Patient-Specific Induced Pluripotent Stem Cell Models of Parkinson’s Disease

Abstract

Parkinson’s disease (PD) is one of the common neurodegenerative diseases. In particular, it affects the elderly and associates with the movement disorder. The hallmarks of PD are progressive loss of midbrain dopaminergic neurons and the appearance of Lewy bodies in the affected neurons. At present, the etiology of PD is not well understood and may reflect the interactions of environmental and genetic factors. The main hurdle in studying PD pathogenesis is the inaccessibility to the brain tissues from PD patients. Recent advances in cellular reprogramming now allow an alternative approach for investigating PD. PD patients’ dermal fibroblasts can be converted to the pluripotent state, and further differentiated to the disease relevant cell type, dopaminergic neurons. Such PD affected neurons in culture represent a promising departure point for exploring the pathogenic factors of PD. Here, we have generated disease specific human induced pluripotent stem cells (hiPSCs) from 3 individual idiopathic PD patients and 2 healthy persons’ fibroblast. We applied a single lentiviral vector (hSTEMCCA-loxP) encoding OCT4, KLF4, SOX2, and c-MYC, and subsequently were able to generate the transgene-free hiPSCs using Cre-loxP recombination. The genomic constitutions of PD-hiPSCs were found identical to their parental fibroblasts by DNA fingerprinting. The characteristics of PD-hiPSCs resembled human embryonic stem cells (hESCs) displaying the expression of pluripotency marker genes, and the capability of differentiating into the three germ layers. Neural precursors were derived from PD-hiPSCs, and then examined by transcriptome analysis. Our results revealed some differentially expressed genes involved in axon guidance and neuron differentiation. Among those candidates, FGF20 was down regulated in PD patients.

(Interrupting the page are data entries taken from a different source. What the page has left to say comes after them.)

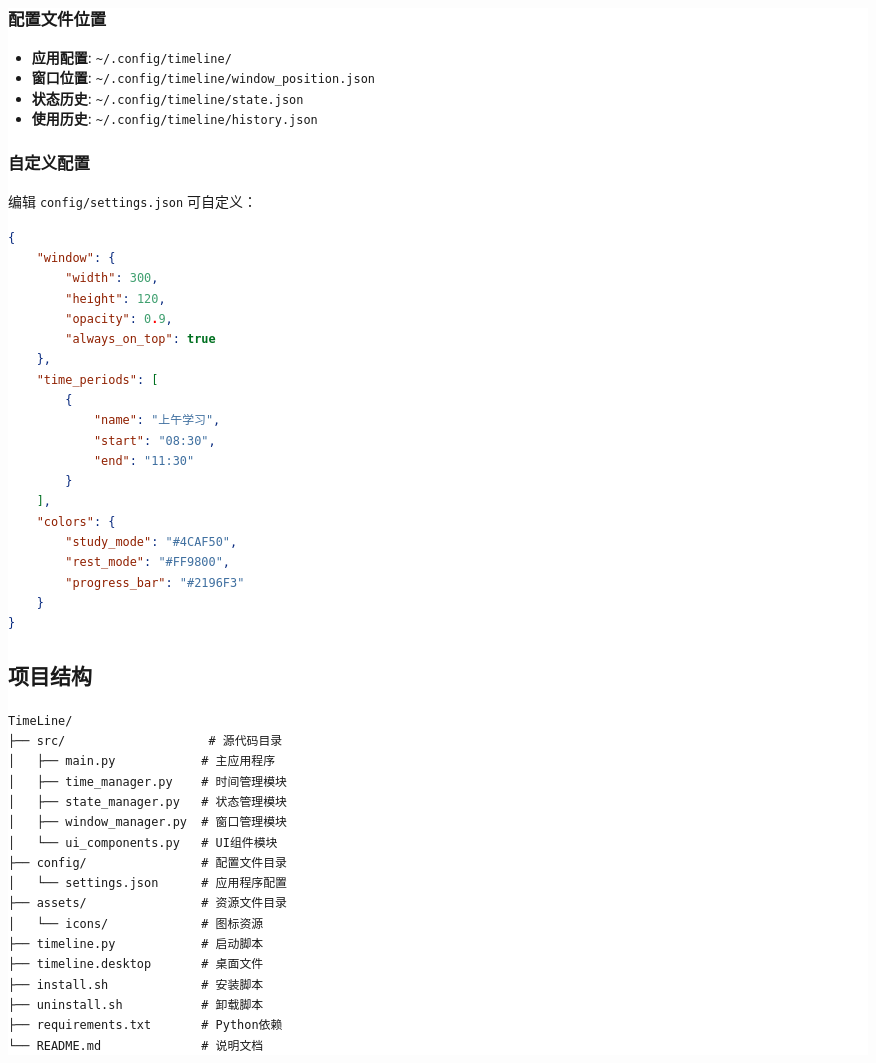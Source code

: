 ### 配置文件位置

- **应用配置**: `~/.config/timeline/`
- **窗口位置**: `~/.config/timeline/window_position.json`
- **状态历史**: `~/.config/timeline/state.json`
- **使用历史**: `~/.config/timeline/history.json`

### 自定义配置

编辑 `config/settings.json` 可自定义：

```json
{
    "window": {
        "width": 300,
        "height": 120,
        "opacity": 0.9,
        "always_on_top": true
    },
    "time_periods": [
        {
            "name": "上午学习",
            "start": "08:30",
            "end": "11:30"
        }
    ],
    "colors": {
        "study_mode": "#4CAF50",
        "rest_mode": "#FF9800",
        "progress_bar": "#2196F3"
    }
}
```

## 项目结构

```
TimeLine/
├── src/                    # 源代码目录
│   ├── main.py            # 主应用程序
│   ├── time_manager.py    # 时间管理模块
│   ├── state_manager.py   # 状态管理模块
│   ├── window_manager.py  # 窗口管理模块
│   └── ui_components.py   # UI组件模块
├── config/                # 配置文件目录
│   └── settings.json      # 应用程序配置
├── assets/                # 资源文件目录
│   └── icons/             # 图标资源
├── timeline.py            # 启动脚本
├── timeline.desktop       # 桌面文件
├── install.sh             # 安装脚本
├── uninstall.sh           # 卸载脚本
├── requirements.txt       # Python依赖
└── README.md              # 说明文档
```
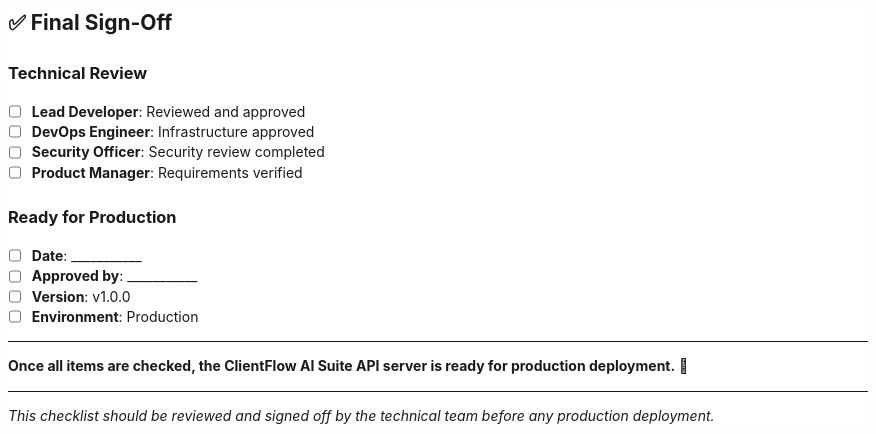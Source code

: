 
## ✅ **Final Sign-Off**

### **Technical Review**
- [ ] **Lead Developer**: Reviewed and approved
- [ ] **DevOps Engineer**: Infrastructure approved
- [ ] **Security Officer**: Security review completed
- [ ] **Product Manager**: Requirements verified

### **Ready for Production**
- [ ] **Date**: ___________
- [ ] **Approved by**: ___________
- [ ] **Version**: v1.0.0
- [ ] **Environment**: Production

---

**Once all items are checked, the ClientFlow AI Suite API server is ready for production deployment.** 🚀

---

*This checklist should be reviewed and signed off by the technical team before any production deployment.*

By Directed differentiation of floor-plate (FP) derived midbrain dopaminergic (mDA) neurons from hiPSCs, large population of specific midbrain dopaminergic neurons could be achieved. We exposed these control and PD specific hiPSCs derived mDA neurons to mitochondrial stress. PD-hiPSC derived mDA neurons were susceptible to CCCP treatments. Interestingly, FGF20 was able to counteract these cellular stresses. FGF20, therefore, might hold the capacity for dopaminergic neuroprotection.